Businesses that embrace modern digital technology are more likely to see higher growth margins compared to those that are hesitant to adopt them. But even though large companies such as IBM and Microsoft are already applying blockchain to their systems, small businesses are lagging behind in terms of applying the technology.

Data is considered as the lifeblood of businesses, but there is a limit as to what kind of information a company can acquire and from whom they can get if from. Businesses who want to grow their customer base usually have to allocate funds to get information from third-party vendors like Amazon or Facebook—and this is different from the money they spend for advertising campaigns!

Amazon and a few major companies have cornered the market on acquiring and selling data. Everything ranging from shopping habits to political preferences to health issues of their users is information the buyer can rely on.

But, Blockchain can revolutionize this process simply by making data trustworthy on its own. Blockchain offers complete transparency, so everyone can see the source of any information and be assured that it is not tampered with.
This is good news for businesses as this ultimately means that the Internet giants will no longer be the only source of data.


Acquiring data today is a lot like shopping at a store like Walmart or Costco. The seller is big and decides on what inventory will be available and for how much. But, what if acquiring data was a lot like visiting an open bazaar?

Because data is now trustworthy, the “Walmart” or “Costco” model is now bound to be obsolete. Basically any business can offer up the data they are unable to monetize, and buyers will know it is real and trustworthy information.

If small businesses are able to share data directly with each other, they can make a wider variety of it available at a more affordable cost, so long as there are privacy methods in place with regards to how information is used. For example, acquiring data through third party vendors like Facebook or Google usually means a business can get user information, but not important information like email addresses and contact numbers.

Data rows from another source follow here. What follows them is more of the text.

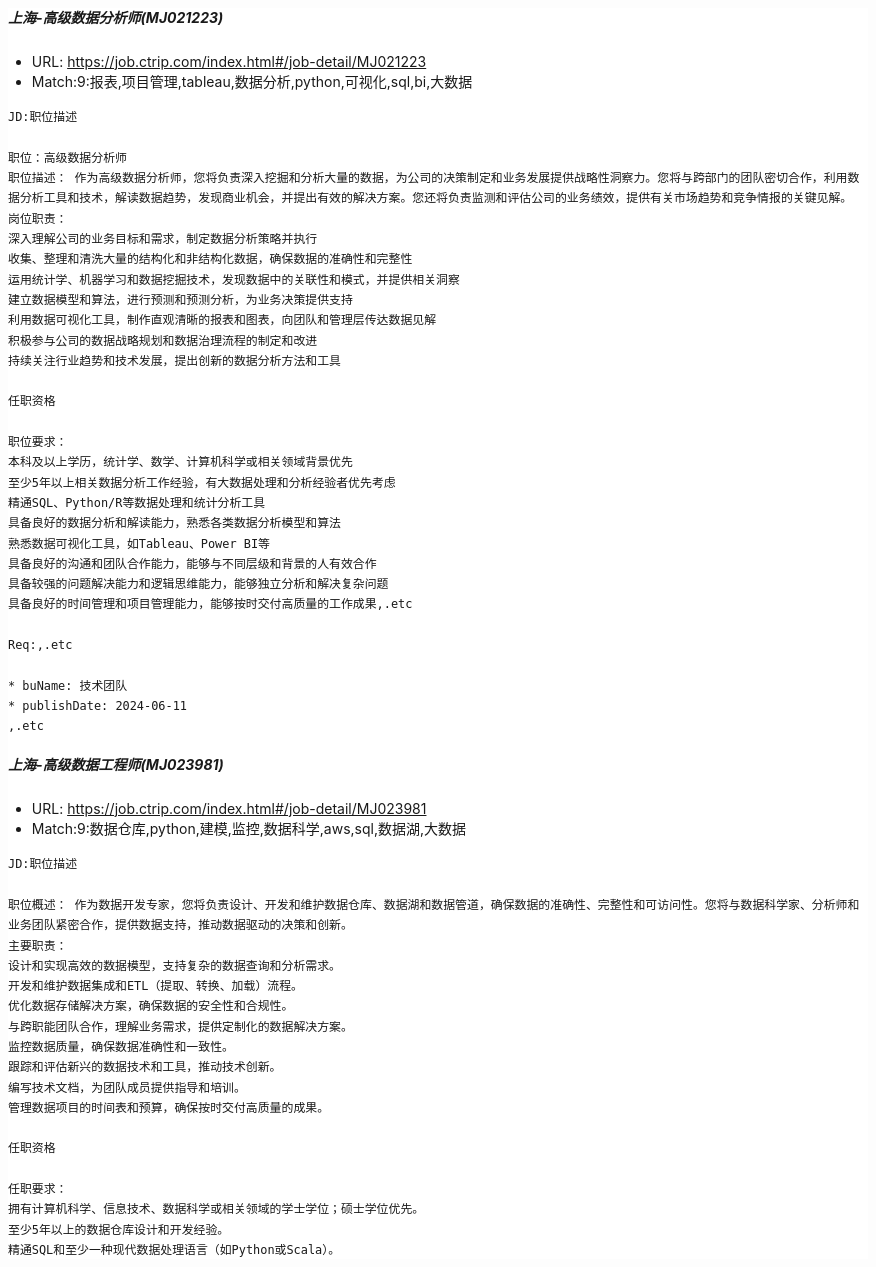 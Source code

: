 
##### 上海-高级数据分析师(MJ021223)
* URL: https://job.ctrip.com/index.html#/job-detail/MJ021223
* Match:9:报表,项目管理,tableau,数据分析,python,可视化,sql,bi,大数据

```
JD:职位描述

职位：高级数据分析师
职位描述： 作为高级数据分析师，您将负责深入挖掘和分析大量的数据，为公司的决策制定和业务发展提供战略性洞察力。您将与跨部门的团队密切合作，利用数据分析工具和技术，解读数据趋势，发现商业机会，并提出有效的解决方案。您还将负责监测和评估公司的业务绩效，提供有关市场趋势和竞争情报的关键见解。
岗位职责：
深入理解公司的业务目标和需求，制定数据分析策略并执行
收集、整理和清洗大量的结构化和非结构化数据，确保数据的准确性和完整性
运用统计学、机器学习和数据挖掘技术，发现数据中的关联性和模式，并提供相关洞察
建立数据模型和算法，进行预测和预测分析，为业务决策提供支持
利用数据可视化工具，制作直观清晰的报表和图表，向团队和管理层传达数据见解
积极参与公司的数据战略规划和数据治理流程的制定和改进
持续关注行业趋势和技术发展，提出创新的数据分析方法和工具

任职资格

职位要求：
本科及以上学历，统计学、数学、计算机科学或相关领域背景优先
至少5年以上相关数据分析工作经验，有大数据处理和分析经验者优先考虑
精通SQL、Python/R等数据处理和统计分析工具
具备良好的数据分析和解读能力，熟悉各类数据分析模型和算法
熟悉数据可视化工具，如Tableau、Power BI等
具备良好的沟通和团队合作能力，能够与不同层级和背景的人有效合作
具备较强的问题解决能力和逻辑思维能力，能够独立分析和解决复杂问题
具备良好的时间管理和项目管理能力，能够按时交付高质量的工作成果,.etc

Req:,.etc

* buName: 技术团队 
* publishDate: 2024-06-11 
,.etc

```


##### 上海-高级数据工程师(MJ023981)
* URL: https://job.ctrip.com/index.html#/job-detail/MJ023981
* Match:9:数据仓库,python,建模,监控,数据科学,aws,sql,数据湖,大数据

```
JD:职位描述

职位概述： 作为数据开发专家，您将负责设计、开发和维护数据仓库、数据湖和数据管道，确保数据的准确性、完整性和可访问性。您将与数据科学家、分析师和业务团队紧密合作，提供数据支持，推动数据驱动的决策和创新。
主要职责：
设计和实现高效的数据模型，支持复杂的数据查询和分析需求。
开发和维护数据集成和ETL（提取、转换、加载）流程。
优化数据存储解决方案，确保数据的安全性和合规性。
与跨职能团队合作，理解业务需求，提供定制化的数据解决方案。
监控数据质量，确保数据准确性和一致性。
跟踪和评估新兴的数据技术和工具，推动技术创新。
编写技术文档，为团队成员提供指导和培训。
管理数据项目的时间表和预算，确保按时交付高质量的成果。

任职资格

任职要求：
拥有计算机科学、信息技术、数据科学或相关领域的学士学位；硕士学位优先。
至少5年以上的数据仓库设计和开发经验。
精通SQL和至少一种现代数据处理语言（如Python或Scala）。
```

On the other hand, direct data commerce means smaller businesses are able to get more legitimate information at half the cost, and they are also able to better target their ads and promotions.


When business data is verifiable, transparent and freely available, it should be easy for small businesses to see the kind of information available from where and from whom. No one wants to go shopping in a huge, open-air bazaar without an idea of what goods are available in which areas.

Buyers should be able to submit a query in a blockchain-enabled environment and receive information on which businesses have the kind of data they need.

Businesses that have a specific kind of data can use blockchain to spread an advertisement to every person in that exact demographic in behalf of the buyer. In this manner, the seller can use the customer’s email addresses without making that information publicly available to anyone else and therefore protecting their privacy.


When small businesses collaborate via direct data exchange, this could lead to new and unexpected benefits to consumers. Blockchain promises to bring transparency and confidence to online transactions, but its influence is probably going to be more disruptive than that. Blockchain will give consumers more choice and allow smaller businesses to cut costs by working together directly.

Nothing like this has ever been done or existed before, and the timing is simply just perfect. As Facebook’s recent issues show illustrate what happens when one abuses his or her power, or in this case, data. Regulators may be changing the way major companies collect and sell data, but blockchain’s influence could be even more disruptive.